Work to complete: With the pictures left out, every record must be reproduced exactly.

Exercise material:
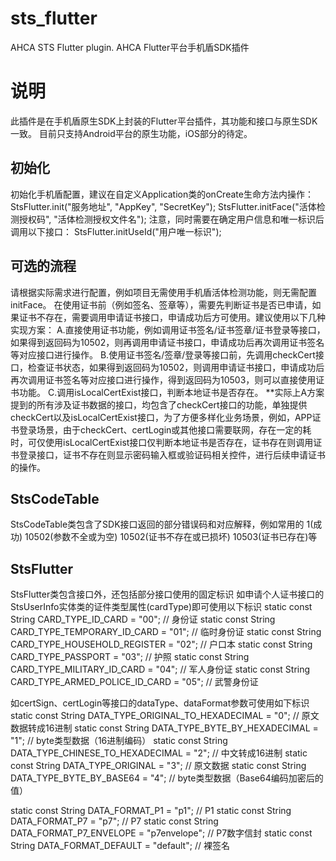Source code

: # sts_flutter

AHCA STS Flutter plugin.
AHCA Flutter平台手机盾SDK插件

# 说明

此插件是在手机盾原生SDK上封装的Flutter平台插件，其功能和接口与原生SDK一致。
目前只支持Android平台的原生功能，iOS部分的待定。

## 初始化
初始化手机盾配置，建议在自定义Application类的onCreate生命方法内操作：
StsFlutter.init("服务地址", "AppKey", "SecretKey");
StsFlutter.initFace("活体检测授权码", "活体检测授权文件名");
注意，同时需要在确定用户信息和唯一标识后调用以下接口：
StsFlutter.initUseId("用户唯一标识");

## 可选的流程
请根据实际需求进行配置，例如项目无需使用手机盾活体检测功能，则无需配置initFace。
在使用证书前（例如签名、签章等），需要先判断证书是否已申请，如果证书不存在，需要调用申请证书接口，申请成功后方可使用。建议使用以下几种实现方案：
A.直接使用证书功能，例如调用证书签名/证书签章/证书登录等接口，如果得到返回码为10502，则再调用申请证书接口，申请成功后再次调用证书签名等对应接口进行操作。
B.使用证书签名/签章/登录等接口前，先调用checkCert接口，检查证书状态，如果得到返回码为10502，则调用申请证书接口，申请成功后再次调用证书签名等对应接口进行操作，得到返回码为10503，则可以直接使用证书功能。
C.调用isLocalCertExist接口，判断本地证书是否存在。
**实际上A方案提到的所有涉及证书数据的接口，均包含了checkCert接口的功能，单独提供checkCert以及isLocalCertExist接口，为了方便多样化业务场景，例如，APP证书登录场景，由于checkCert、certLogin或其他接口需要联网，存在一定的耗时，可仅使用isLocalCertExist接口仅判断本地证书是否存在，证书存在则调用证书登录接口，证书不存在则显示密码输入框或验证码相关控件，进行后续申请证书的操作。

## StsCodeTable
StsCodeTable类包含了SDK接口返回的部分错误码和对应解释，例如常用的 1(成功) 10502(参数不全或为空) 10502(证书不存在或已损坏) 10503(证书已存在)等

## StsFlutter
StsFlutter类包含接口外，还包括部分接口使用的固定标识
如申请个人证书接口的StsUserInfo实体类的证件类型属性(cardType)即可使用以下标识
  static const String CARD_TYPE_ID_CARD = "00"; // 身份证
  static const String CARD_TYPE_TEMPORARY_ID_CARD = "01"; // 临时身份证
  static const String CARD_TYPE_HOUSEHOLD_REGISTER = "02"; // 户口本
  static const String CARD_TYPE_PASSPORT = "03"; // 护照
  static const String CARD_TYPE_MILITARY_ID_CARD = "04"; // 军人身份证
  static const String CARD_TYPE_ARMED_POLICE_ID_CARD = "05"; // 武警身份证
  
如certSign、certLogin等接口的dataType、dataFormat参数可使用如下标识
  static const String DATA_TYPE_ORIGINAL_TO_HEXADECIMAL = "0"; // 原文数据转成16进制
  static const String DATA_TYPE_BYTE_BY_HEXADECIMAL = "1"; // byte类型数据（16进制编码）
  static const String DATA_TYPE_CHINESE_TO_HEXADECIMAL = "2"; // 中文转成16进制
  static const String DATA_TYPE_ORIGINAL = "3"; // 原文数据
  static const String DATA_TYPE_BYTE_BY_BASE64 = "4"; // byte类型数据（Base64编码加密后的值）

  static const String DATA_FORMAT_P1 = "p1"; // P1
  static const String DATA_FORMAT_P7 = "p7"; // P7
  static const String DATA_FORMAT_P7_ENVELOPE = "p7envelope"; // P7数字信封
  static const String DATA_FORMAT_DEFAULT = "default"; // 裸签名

Solution for this problem:
Source code

: # sts_flutter

AHCA STS Flutter plugin.
AHCA Flutter平台手机盾SDK插件

# 说明

此插件是在手机盾原生SDK上封装的Flutter平台插件，其功能和接口与原生SDK一致。
目前只支持Android平台的原生功能，iOS部分的待定。

## 初始化
初始化手机盾配置，建议在自定义Application类的onCreate生命方法内操作：
StsFlutter.init("服务地址", "AppKey", "SecretKey");
StsFlutter.initFace("活体检测授权码", "活体检测授权文件名");
注意，同时需要在确定用户信息和唯一标识后调用以下接口：
StsFlutter.initUseId("用户唯一标识");

## 可选的流程
请根据实际需求进行配置，例如项目无需使用手机盾活体检测功能，则无需配置initFace。
在使用证书前（例如签名、签章等），需要先判断证书是否已申请，如果证书不存在，需要调用申请证书接口，申请成功后方可使用。建议使用以下几种实现方案：
A.直接使用证书功能，例如调用证书签名/证书签章/证书登录等接口，如果得到返回码为10502，则再调用申请证书接口，申请成功后再次调用证书签名等对应接口进行操作。
B.使用证书签名/签章/登录等接口前，先调用checkCert接口，检查证书状态，如果得到返回码为10502，则调用申请证书接口，申请成功后再次调用证书签名等对应接口进行操作，得到返回码为10503，则可以直接使用证书功能。
C.调用isLocalCertExist接口，判断本地证书是否存在。
**实际上A方案提到的所有涉及证书数据的接口，均包含了checkCert接口的功能，单独提供checkCert以及isLocalCertExist接口，为了方便多样化业务场景，例如，APP证书登录场景，由于checkCert、certLogin或其他接口需要联网，存在一定的耗时，可仅使用isLocalCertExist接口仅判断本地证书是否存在，证书存在则调用证书登录接口，证书不存在则显示密码输入框或验证码相关控件，进行后续申请证书的操作。

## StsCodeTable
StsCodeTable类包含了SDK接口返回的部分错误码和对应解释，例如常用的 1(成功) 10502(参数不全或为空) 10502(证书不存在或已损坏) 10503(证书已存在)等

## StsFlutter
StsFlutter类包含接口外，还包括部分接口使用的固定标识
如申请个人证书接口的StsUserInfo实体类的证件类型属性(cardType)即可使用以下标识
  static const String CARD_TYPE_ID_CARD = "00"; // 身份证
  static const String CARD_TYPE_TEMPORARY_ID_CARD = "01"; // 临时身份证
  static const String CARD_TYPE_HOUSEHOLD_REGISTER = "02"; // 户口本
  static const String CARD_TYPE_PASSPORT = "03"; // 护照
  static const String CARD_TYPE_MILITARY_ID_CARD = "04"; // 军人身份证
  static const String CARD_TYPE_ARMED_POLICE_ID_CARD = "05"; // 武警身份证
  
如certSign、certLogin等接口的dataType、dataFormat参数可使用如下标识
  static const String DATA_TYPE_ORIGINAL_TO_HEXADECIMAL = "0"; // 原文数据转成16进制
  static const String DATA_TYPE_BYTE_BY_HEXADECIMAL = "1"; // byte类型数据（16进制编码）
  static const String DATA_TYPE_CHINESE_TO_HEXADECIMAL = "2"; // 中文转成16进制
  static const String DATA_TYPE_ORIGINAL = "3"; // 原文数据
  static const String DATA_TYPE_BYTE_BY_BASE64 = "4"; // byte类型数据（Base64编码加密后的值）

  static const String DATA_FORMAT_P1 = "p1"; // P1
  static const String DATA_FORMAT_P7 = "p7"; // P7
  static const String DATA_FORMAT_P7_ENVELOPE = "p7envelope"; // P7数字信封
  static const String DATA_FORMAT_DEFAULT = "default"; // 裸签名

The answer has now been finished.